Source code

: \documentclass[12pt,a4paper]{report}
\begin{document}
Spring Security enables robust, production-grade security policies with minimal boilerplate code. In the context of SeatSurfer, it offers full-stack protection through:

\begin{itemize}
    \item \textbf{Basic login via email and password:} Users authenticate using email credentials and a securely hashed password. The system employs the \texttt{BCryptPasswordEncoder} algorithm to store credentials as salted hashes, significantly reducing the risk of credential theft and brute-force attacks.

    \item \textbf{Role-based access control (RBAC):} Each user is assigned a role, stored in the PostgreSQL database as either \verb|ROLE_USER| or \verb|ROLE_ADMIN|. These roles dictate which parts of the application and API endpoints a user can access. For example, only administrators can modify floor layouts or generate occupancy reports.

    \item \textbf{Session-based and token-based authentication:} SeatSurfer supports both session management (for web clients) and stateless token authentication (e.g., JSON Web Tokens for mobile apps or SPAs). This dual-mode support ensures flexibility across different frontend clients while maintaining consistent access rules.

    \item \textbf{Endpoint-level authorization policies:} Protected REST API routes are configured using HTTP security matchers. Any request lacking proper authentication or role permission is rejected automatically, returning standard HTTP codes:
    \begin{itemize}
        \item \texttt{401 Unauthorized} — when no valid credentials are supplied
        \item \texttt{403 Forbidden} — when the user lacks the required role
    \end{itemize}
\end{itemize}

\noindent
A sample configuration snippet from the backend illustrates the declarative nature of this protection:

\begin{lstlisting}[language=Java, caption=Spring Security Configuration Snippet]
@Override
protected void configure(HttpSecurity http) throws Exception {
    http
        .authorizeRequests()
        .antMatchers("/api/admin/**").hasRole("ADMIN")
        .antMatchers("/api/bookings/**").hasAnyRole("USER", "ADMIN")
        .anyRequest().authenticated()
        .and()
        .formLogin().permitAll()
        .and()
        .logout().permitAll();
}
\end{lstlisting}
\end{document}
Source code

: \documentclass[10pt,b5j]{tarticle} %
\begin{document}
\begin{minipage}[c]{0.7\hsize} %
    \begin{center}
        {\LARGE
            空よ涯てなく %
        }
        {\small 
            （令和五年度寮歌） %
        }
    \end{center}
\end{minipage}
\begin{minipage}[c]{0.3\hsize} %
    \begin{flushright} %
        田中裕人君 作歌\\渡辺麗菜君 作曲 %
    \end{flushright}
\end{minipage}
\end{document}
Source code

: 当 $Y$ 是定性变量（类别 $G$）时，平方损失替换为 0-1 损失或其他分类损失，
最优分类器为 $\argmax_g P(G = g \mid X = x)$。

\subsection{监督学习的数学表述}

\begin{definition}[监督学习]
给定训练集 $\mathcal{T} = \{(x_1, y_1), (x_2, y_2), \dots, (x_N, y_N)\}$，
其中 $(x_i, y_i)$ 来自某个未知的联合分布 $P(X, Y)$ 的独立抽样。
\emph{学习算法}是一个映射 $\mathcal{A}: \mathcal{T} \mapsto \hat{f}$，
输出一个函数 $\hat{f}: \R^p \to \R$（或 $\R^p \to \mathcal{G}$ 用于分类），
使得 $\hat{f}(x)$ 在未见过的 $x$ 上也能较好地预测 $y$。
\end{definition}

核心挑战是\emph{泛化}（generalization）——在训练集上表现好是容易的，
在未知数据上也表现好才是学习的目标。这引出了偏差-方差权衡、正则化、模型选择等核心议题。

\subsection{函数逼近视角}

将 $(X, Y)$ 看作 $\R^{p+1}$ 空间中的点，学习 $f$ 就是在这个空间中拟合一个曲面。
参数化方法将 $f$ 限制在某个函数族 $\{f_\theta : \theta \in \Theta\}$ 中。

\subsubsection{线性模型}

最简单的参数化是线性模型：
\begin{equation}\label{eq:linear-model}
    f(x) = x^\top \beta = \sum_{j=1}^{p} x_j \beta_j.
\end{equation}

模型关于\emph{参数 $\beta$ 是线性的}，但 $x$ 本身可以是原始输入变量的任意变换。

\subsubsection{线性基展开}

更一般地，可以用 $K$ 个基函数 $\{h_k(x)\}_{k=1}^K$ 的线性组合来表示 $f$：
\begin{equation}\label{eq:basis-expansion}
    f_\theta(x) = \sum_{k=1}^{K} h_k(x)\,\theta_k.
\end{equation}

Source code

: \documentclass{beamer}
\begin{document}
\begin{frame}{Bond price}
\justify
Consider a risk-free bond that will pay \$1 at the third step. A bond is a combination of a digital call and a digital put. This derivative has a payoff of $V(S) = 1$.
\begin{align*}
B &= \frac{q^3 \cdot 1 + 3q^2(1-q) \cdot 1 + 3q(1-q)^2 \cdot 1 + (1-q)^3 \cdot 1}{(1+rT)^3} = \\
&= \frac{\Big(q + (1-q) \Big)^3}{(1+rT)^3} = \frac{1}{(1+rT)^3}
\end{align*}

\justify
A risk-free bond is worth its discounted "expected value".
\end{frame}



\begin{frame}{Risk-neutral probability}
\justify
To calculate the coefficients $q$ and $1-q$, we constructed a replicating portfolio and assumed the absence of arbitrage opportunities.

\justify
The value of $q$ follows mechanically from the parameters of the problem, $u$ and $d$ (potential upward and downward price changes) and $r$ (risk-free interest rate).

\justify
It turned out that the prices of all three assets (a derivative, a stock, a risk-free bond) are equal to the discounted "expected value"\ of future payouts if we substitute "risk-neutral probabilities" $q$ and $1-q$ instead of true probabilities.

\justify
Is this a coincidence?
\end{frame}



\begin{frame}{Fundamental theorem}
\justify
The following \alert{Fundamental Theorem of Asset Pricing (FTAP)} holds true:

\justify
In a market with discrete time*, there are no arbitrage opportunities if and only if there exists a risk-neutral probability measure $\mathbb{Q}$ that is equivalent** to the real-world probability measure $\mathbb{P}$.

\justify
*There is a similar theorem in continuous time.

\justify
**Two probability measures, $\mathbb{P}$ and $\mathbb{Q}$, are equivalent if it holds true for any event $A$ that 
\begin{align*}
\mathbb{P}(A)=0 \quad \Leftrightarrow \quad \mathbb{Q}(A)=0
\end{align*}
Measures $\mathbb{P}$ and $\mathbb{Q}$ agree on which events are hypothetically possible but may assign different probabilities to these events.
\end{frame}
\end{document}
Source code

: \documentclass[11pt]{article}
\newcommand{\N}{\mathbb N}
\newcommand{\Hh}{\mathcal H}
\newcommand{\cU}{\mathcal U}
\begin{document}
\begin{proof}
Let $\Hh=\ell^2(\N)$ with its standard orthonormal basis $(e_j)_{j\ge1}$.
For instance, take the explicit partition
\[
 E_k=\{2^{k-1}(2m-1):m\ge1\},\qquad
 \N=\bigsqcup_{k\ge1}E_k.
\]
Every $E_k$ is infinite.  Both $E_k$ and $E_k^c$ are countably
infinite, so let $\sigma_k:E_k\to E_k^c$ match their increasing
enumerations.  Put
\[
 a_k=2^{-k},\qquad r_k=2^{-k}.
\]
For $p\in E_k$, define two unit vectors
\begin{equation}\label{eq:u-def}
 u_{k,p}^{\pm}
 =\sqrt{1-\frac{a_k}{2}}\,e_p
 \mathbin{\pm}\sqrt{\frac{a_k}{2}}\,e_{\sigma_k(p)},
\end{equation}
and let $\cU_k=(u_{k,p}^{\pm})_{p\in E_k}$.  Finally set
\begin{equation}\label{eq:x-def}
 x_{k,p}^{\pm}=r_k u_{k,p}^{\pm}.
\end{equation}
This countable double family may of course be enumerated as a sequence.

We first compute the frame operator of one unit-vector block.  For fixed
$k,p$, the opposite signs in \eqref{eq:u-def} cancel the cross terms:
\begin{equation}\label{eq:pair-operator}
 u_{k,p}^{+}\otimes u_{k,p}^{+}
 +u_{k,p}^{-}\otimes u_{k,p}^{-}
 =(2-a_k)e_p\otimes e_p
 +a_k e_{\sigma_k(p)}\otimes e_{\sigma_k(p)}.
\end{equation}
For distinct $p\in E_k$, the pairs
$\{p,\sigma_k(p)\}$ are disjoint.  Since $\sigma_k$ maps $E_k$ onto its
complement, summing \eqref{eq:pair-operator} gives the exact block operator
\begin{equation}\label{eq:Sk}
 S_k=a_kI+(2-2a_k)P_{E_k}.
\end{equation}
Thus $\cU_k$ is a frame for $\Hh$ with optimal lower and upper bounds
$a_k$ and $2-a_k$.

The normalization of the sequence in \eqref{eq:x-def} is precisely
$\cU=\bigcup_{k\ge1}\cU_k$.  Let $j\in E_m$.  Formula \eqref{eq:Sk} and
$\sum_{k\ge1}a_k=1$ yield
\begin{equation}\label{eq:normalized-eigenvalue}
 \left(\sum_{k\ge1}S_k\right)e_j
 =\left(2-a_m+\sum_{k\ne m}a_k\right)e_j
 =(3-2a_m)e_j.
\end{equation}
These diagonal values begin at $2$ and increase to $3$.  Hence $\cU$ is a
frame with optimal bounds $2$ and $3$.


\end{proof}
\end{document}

WORK INSTRUCTION: Using the listing, collect all lines in which the string "policies" is found.

TASK RESPONSE:
Spring Security enables robust, production-grade security policies with minimal boilerplate code. In the context of SeatSurfer, it offers full-stack protection through:
    \item \textbf{Endpoint-level authorization policies:} Protected REST API routes are configured using HTTP security matchers. Any request lacking proper authentication or role permission is rejected automatically, returning standard HTTP codes:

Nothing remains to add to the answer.